- [SUPPLIED DATA]:

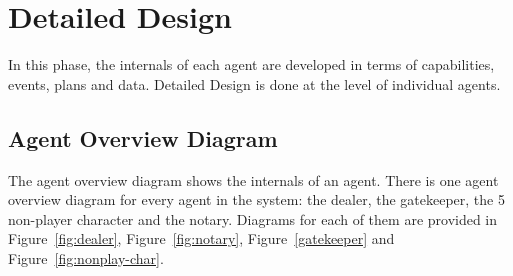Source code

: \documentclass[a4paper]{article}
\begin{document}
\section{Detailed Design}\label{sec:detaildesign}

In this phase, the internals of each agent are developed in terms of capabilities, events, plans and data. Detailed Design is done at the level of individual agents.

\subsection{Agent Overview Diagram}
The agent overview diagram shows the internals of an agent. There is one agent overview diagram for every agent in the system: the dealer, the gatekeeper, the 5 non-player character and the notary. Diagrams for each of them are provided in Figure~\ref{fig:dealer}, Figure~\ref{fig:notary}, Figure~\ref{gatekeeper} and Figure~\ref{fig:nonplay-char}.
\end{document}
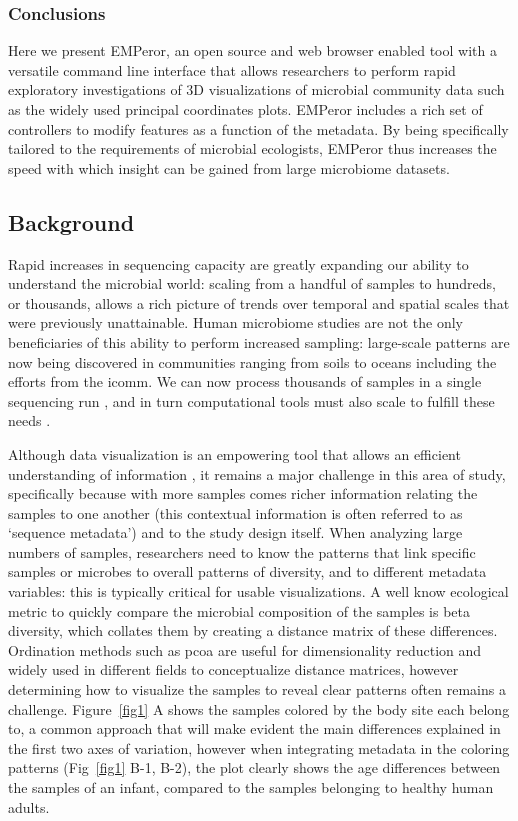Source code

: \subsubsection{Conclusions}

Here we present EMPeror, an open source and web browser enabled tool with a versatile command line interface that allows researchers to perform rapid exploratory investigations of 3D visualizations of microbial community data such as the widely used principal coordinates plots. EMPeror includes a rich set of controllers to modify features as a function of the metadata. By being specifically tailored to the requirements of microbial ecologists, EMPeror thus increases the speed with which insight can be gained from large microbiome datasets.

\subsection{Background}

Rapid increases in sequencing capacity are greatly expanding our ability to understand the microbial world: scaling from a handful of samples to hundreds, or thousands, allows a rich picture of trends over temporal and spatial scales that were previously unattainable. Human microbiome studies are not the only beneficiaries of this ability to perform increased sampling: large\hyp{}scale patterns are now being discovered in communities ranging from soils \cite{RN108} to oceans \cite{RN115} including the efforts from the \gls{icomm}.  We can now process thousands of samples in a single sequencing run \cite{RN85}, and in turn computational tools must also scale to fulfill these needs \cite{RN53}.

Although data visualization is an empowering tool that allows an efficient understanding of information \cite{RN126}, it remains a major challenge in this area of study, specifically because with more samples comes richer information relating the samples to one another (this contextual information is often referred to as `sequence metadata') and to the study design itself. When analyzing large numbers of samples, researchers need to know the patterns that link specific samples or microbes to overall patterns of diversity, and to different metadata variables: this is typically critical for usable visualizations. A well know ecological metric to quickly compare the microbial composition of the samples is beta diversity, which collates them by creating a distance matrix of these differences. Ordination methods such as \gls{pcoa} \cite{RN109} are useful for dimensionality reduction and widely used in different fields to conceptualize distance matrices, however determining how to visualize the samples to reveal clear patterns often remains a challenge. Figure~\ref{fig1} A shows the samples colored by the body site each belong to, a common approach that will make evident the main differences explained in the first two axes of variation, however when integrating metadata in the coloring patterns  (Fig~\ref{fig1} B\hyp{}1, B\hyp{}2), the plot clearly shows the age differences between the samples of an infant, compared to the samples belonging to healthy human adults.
---
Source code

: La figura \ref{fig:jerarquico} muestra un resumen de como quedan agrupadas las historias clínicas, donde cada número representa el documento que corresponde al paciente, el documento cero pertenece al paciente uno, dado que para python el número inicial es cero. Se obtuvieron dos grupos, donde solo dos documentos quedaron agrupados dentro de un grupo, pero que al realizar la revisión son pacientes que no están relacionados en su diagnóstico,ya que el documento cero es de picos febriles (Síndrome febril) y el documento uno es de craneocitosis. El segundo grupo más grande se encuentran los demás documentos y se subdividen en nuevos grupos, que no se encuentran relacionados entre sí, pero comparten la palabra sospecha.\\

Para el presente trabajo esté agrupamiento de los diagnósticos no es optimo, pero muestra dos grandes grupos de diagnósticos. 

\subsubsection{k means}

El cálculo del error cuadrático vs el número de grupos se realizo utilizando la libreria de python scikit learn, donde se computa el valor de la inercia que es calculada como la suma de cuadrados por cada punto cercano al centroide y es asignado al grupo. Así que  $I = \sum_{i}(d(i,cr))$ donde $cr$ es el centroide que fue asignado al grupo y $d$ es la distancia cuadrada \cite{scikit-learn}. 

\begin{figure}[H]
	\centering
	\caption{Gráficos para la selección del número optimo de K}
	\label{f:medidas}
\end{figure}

- [EXERCISE GOAL]: From the records above, quote only the lines running from the line with "Here we present" to the line with "Rapid increases in", both lines included.

- [EXERCISE SOLUTION]:
Here we present EMPeror, an open source and web browser enabled tool with a versatile command line interface that allows researchers to perform rapid exploratory investigations of 3D visualizations of microbial community data such as the widely used principal coordinates plots. EMPeror includes a rich set of controllers to modify features as a function of the metadata. By being specifically tailored to the requirements of microbial ecologists, EMPeror thus increases the speed with which insight can be gained from large microbiome datasets.

\subsection{Background}

Rapid increases in sequencing capacity are greatly expanding our ability to understand the microbial world: scaling from a handful of samples to hundreds, or thousands, allows a rich picture of trends over temporal and spatial scales that were previously unattainable. Human microbiome studies are not the only beneficiaries of this ability to perform increased sampling: large\hyp{}scale patterns are now being discovered in communities ranging from soils \cite{RN108} to oceans \cite{RN115} including the efforts from the \gls{icomm}.  We can now process thousands of samples in a single sequencing run \cite{RN85}, and in turn computational tools must also scale to fulfill these needs \cite{RN53}.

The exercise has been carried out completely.